Dynamic Shear Behaviour of Unweldable Aluminum-Scandium (Al-Sc) Alloy

Abstract

This study uses a torsional split-Hopkinson bar to investigate the shear response and fracture characteristics of unweldable Al-Sc alloy during mechanical testing at shear strain rates of 800 s⁻¹, 1500 s⁻¹, 2200 s⁻¹ and 2800 s⁻¹ and temperatures of −150°C, 25°C and 300°C. The experimental results show that both the shear strain rate and the temperature have a significant effect on the shear properties of the Al-Sc alloy. At a constant temperature, the shear stress, fracture shear strain, work hardening rate, yielding shear strength, work hardening coefficient, strain rate sensitivity and temperature sensitivity all increase with increasing strain rate.

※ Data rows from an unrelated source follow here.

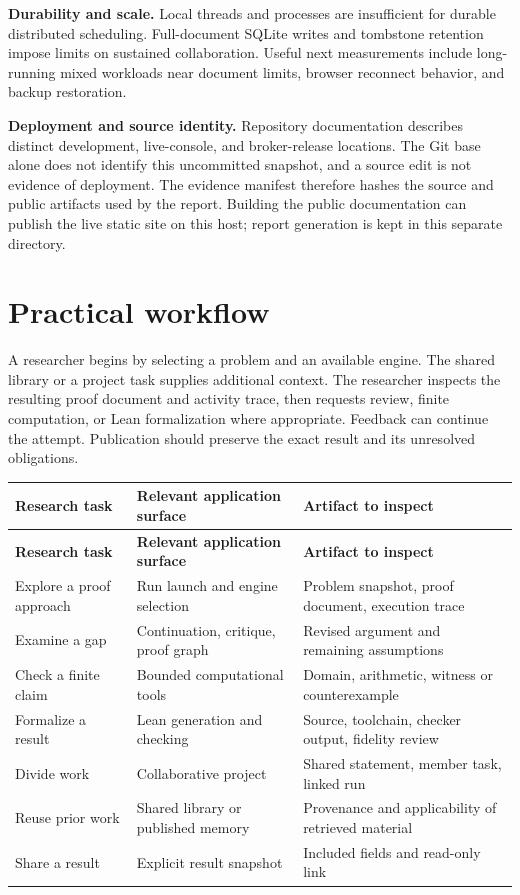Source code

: \documentclass[10pt,letterpaper]{article}
\begin{document}
\textbf{Durability and scale.} Local threads and processes are insufficient for durable distributed scheduling. Full-document SQLite writes and tombstone retention impose limits on sustained collaboration. Useful next measurements include long-running mixed workloads near document limits, browser reconnect behavior, and backup restoration.

\textbf{Deployment and source identity.} Repository documentation describes distinct development, live-console, and broker-release locations. The Git base alone does not identify this uncommitted snapshot, and a source edit is not evidence of deployment. The evidence manifest therefore hashes the source and public artifacts used by the report. Building the public documentation can publish the live static site on this host; report generation is kept in this separate directory.

\section{Practical workflow}

A researcher begins by selecting a problem and an available engine. The shared library or a project task supplies additional context. The researcher inspects the resulting proof document and activity trace, then requests review, finite computation, or Lean formalization where appropriate. Feedback can continue the attempt. Publication should preserve the exact result and its unresolved obligations.

\begingroup\small
\setlength{\tabcolsep}{4pt}
\begin{longtable}{>{\raggedright\arraybackslash}p{0.23\dimexpr\linewidth-6\tabcolsep\relax}>{\raggedright\arraybackslash}p{0.38\dimexpr\linewidth-6\tabcolsep\relax}>{\raggedright\arraybackslash}p{0.39\dimexpr\linewidth-6\tabcolsep\relax}}
\toprule
\textbf{Research task} & \textbf{Relevant application surface} & \textbf{Artifact to inspect} \\
\midrule\endfirsthead
\toprule
\textbf{Research task} & \textbf{Relevant application surface} & \textbf{Artifact to inspect} \\
\midrule\endhead
\bottomrule\endfoot
Explore a proof approach & Run launch and engine selection & Problem snapshot, proof document, execution trace \\
Examine a gap & Continuation, critique, proof graph & Revised argument and remaining assumptions \\
Check a finite claim & Bounded computational tools & Domain, arithmetic, witness or counterexample \\
Formalize a result & Lean generation and checking & Source, toolchain, checker output, fidelity review \\
Divide work & Collaborative project & Shared statement, member task, linked run \\
Reuse prior work & Shared library or published memory & Provenance and applicability of retrieved material \\
Share a result & Explicit result snapshot & Included fields and read-only link \\
\end{longtable}
\endgroup
\end{document}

However, inverse tendencies are observed with increasing temperature at a constant strain rate. It is found that the Kobayashi and Dodd constitutive equation provides accurate predictions of the high strain rate shear plastic behaviour of unweldable Al-Sc alloy. SEM fractographic observations reveal that the fracture surfaces are characterized by a dimple-like structure. The density of the dimples increases with increasing strain rate at a constant temperature or with increasing temperature at a constant strain rate. SEM observations indicate that specimen fracture initiates at the interface of the matrix and the Al₃Sc precipitates. Finally, twisted shear bands are observed on the equatorial plane of the gauge length section of the deformed specimens. The microhardness of these shear bands increases with increasing strain rate, but decreases with increasing temperature.